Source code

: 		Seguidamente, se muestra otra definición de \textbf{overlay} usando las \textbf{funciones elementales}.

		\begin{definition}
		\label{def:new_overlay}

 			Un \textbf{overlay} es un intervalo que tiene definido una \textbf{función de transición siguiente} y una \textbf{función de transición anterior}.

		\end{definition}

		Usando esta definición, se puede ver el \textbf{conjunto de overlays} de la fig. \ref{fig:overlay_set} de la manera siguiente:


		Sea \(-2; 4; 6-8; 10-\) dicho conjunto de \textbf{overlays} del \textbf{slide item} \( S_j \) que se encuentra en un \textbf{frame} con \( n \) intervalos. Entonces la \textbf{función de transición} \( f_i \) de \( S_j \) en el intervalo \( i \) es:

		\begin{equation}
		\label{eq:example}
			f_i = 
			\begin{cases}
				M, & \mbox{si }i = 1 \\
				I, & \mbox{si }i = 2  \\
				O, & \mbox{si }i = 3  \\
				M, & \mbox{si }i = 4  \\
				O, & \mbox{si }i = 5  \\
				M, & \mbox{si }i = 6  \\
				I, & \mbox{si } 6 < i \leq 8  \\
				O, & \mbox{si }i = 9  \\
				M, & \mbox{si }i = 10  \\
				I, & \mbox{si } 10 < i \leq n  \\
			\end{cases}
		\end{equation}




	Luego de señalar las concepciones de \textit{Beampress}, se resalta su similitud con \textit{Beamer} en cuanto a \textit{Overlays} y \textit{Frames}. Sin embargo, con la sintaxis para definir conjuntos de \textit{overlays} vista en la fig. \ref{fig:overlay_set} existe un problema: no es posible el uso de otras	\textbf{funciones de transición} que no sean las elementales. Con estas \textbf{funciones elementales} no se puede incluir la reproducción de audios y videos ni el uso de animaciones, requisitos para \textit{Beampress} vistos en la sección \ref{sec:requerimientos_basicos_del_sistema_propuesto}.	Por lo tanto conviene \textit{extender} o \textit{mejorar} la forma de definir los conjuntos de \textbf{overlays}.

------------------------------------------------------------

#### INSTRUCTIONS FOR THE TASK
The answer must be a single number: how many lines of the data include the string "intervalo".

#### WRITTEN RESPONSE
2